Among them are items that would block the Pentagon’s new policy that covers travel costs for military members who seek abortions, take aim at military diversity programs and bar funding for surgeries and hormone treatments for transgender troops.
“We’ve had an open and constructive amendment process for the NDAA, with both sides … working together in good faith. This is exactly how the process for the NDAA should look: bipartisan [and] cooperative,” Schumer said on the Senate floor Thursday morning.
“What’s happening in the Senate is a stark contrast to the partisan race to the bottom we saw in the House,” Schumer said, noting that many of the items they included have little chance of being included in a final version later this year. “House Republicans should look to the Senate to see how things get done. … They are throwing on the floor partisan legislation that has no chance of passing. The contrast is glaring.”
Included in the bill is a 5.2 percent pay increase for military personnel, $9.1 billion for various measures aimed at competitiveness with China and $300 million for Ukraine.
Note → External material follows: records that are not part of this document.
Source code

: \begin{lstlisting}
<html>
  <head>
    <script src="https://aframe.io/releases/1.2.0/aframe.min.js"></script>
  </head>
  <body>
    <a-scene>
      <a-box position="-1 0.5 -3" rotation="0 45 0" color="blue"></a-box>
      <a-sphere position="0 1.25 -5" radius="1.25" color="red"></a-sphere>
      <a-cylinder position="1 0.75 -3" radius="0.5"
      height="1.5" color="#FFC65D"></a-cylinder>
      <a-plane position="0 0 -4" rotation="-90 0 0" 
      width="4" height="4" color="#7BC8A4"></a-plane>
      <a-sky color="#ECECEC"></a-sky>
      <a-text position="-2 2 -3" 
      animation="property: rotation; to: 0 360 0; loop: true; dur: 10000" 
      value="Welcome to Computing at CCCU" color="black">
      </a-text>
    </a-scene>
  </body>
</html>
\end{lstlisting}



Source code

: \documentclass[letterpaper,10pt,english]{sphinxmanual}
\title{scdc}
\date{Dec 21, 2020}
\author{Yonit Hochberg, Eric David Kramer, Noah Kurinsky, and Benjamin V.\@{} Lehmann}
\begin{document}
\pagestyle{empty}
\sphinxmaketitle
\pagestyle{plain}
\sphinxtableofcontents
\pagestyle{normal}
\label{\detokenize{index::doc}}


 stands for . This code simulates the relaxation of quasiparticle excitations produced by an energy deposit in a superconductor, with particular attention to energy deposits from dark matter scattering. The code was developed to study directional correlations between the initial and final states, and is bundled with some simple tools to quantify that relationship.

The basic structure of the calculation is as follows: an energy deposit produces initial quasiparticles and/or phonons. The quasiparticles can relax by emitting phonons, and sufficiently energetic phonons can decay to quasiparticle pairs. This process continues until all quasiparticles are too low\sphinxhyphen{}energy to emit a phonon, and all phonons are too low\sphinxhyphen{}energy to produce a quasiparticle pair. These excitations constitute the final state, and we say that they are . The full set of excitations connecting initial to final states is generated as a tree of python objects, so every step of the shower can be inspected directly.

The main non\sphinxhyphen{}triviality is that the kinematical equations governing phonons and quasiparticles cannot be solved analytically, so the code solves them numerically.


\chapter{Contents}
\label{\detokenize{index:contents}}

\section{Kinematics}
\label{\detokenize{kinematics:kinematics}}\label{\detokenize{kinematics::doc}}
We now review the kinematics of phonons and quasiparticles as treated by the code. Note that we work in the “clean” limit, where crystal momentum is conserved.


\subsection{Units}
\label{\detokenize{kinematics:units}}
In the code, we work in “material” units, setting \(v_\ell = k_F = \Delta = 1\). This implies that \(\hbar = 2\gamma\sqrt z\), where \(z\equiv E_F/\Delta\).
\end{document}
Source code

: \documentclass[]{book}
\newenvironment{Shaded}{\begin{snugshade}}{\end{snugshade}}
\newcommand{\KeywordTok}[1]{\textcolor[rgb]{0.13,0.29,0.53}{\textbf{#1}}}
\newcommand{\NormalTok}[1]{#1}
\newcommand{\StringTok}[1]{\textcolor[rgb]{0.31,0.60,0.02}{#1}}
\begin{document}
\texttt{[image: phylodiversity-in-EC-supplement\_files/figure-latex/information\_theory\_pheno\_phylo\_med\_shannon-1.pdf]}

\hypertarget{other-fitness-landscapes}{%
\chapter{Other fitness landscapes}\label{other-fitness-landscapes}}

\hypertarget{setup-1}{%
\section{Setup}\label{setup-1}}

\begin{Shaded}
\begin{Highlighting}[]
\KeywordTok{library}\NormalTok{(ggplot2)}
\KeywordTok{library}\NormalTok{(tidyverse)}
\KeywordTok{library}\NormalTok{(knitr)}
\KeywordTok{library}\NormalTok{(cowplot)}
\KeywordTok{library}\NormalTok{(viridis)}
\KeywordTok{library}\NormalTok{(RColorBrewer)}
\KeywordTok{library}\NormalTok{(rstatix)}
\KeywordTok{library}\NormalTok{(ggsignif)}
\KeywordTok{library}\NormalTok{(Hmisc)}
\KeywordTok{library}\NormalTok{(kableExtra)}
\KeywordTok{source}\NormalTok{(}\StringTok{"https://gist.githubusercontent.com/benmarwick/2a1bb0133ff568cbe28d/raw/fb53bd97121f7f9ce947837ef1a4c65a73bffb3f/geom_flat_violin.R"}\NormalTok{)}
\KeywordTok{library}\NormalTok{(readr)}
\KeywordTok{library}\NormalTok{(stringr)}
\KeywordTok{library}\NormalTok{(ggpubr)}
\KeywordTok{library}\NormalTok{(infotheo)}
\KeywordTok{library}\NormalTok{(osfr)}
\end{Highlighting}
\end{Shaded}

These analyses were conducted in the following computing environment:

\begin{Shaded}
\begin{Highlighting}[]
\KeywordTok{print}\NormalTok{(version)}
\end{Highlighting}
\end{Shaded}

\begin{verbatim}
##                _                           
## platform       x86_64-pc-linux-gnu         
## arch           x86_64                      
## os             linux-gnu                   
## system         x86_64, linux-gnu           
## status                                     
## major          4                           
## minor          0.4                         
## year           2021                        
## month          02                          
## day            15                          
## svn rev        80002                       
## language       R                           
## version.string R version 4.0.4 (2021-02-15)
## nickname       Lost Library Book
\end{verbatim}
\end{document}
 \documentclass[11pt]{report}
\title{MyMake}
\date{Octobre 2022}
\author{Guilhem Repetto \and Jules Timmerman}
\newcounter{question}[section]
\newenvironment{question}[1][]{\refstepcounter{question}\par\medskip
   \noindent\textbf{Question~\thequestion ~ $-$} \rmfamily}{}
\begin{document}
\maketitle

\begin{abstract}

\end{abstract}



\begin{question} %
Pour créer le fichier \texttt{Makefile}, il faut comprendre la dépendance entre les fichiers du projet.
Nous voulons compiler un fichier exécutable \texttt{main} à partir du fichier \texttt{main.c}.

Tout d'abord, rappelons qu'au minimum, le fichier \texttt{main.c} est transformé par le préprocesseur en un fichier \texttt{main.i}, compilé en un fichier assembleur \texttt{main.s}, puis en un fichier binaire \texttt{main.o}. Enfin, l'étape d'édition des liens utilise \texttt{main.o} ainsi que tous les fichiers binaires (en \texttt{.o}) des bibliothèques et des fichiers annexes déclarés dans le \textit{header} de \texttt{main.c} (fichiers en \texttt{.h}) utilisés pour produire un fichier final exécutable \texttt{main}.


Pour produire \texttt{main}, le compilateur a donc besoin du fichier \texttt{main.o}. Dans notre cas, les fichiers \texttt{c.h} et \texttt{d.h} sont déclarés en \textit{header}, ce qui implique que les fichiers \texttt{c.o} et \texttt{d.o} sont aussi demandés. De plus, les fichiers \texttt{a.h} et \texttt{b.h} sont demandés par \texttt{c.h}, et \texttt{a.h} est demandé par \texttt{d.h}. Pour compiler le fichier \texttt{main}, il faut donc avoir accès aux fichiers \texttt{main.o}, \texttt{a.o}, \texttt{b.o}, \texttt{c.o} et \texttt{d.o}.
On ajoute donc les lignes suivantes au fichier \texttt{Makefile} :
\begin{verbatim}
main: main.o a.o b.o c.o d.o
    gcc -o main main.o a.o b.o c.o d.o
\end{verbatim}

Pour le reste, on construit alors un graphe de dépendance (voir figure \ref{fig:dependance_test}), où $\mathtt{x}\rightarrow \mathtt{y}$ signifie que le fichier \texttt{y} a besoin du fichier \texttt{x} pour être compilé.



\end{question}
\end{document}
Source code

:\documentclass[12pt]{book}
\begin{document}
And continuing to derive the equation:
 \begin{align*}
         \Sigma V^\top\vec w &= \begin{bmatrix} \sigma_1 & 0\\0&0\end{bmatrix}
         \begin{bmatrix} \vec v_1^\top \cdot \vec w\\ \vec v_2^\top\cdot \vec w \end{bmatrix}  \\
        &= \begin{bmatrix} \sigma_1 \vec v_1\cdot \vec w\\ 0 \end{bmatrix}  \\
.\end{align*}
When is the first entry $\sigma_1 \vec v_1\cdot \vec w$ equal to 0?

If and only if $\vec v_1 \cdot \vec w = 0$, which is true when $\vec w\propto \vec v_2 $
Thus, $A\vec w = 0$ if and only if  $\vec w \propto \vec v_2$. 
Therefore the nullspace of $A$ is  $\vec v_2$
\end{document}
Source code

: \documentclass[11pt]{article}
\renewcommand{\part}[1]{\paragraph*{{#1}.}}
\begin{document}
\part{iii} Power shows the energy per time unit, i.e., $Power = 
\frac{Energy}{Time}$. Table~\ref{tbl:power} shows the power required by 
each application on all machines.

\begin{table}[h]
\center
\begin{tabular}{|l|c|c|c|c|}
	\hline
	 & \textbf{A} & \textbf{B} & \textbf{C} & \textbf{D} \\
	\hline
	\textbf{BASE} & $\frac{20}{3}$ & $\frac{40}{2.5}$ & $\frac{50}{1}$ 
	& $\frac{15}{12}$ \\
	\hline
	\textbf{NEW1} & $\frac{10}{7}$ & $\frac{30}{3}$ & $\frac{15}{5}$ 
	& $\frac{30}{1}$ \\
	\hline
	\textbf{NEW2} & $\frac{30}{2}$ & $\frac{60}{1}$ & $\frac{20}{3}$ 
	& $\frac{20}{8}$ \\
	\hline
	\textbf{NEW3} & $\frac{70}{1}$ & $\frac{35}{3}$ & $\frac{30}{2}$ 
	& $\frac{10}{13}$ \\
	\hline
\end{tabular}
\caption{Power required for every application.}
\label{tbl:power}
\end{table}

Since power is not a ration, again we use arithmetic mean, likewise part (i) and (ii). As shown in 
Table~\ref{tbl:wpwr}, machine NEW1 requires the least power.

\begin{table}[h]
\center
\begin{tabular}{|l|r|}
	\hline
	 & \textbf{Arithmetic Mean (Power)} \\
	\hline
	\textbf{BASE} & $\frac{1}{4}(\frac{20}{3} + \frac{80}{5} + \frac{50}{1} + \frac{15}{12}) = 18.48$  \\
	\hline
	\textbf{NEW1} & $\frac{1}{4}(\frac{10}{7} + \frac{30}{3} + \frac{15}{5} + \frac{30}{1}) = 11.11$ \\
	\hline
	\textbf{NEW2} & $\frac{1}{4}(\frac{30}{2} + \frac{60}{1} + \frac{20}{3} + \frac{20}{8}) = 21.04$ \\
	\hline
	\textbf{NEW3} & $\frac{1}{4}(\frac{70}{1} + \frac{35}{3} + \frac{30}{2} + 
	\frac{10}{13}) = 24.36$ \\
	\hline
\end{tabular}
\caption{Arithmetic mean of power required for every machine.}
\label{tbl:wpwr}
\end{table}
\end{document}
Schumer on Thursday evening locked in a time agreement in order to finish work as lawmakers were champing at the bit to start the August recess, which will begin Friday and last through Labor Day weekend.
Senators wrapped up work Thursday and voted on a series of amendments, having OK’d 25 amendments overall for the NDAA. Lawmakers also greenlighted a second manager’s package that includes 49 more amendments.
While the process went smoothly this time around, the real show will be in the coming months, as both chambers attempt to reconcile the two proposals and pass an overall NDAA package that can emerge through the Senate with the requisite 60 votes.
Already, things are tilting in the Senate’s direction, as provisions related to abortion and the culture wars are expected to be watered down. A final bill will need to be nailed down by the time members leave for Christmas.
However, the process did not go off without any hitches. An effort led by Sen. Amy Klobuchar (D-Minn.) to attach an item to give permanent residency to roughly 80,000 Afghans who’ve come to the U.S. following the country’s fall two years ago failed over opposition from top Republicans.
Sen. Tom Cotton (R-Ark.) maintained a hold on Klobuchar’s bill, with Senate Republicans arguing that while they support the idea generally, the Minnesota Democrat’s proposal was too broad. Cotton has a bill of his own he is pushing that would create a pathway to residency for Afghan evacuees, but it would hamper the ability of the president to grant humanitarian parole.
“This is our moment,” Klobuchar said on the Senate floor Wednesday night. “We have had two years to show the world whether or not we’re going to stand with those that stood with us. … The decision we make right now of whether we live up to the covenant we made to our Afghan allies is going to reverberate militarily and diplomatically for longer than any of us will serve in this body,”
One Senate Republican told The Hill that while Klobuchar’s Afghan Adjustment bill was unsuccessful this go-around, a limited version will likely make its way into the final NDAA product later this year.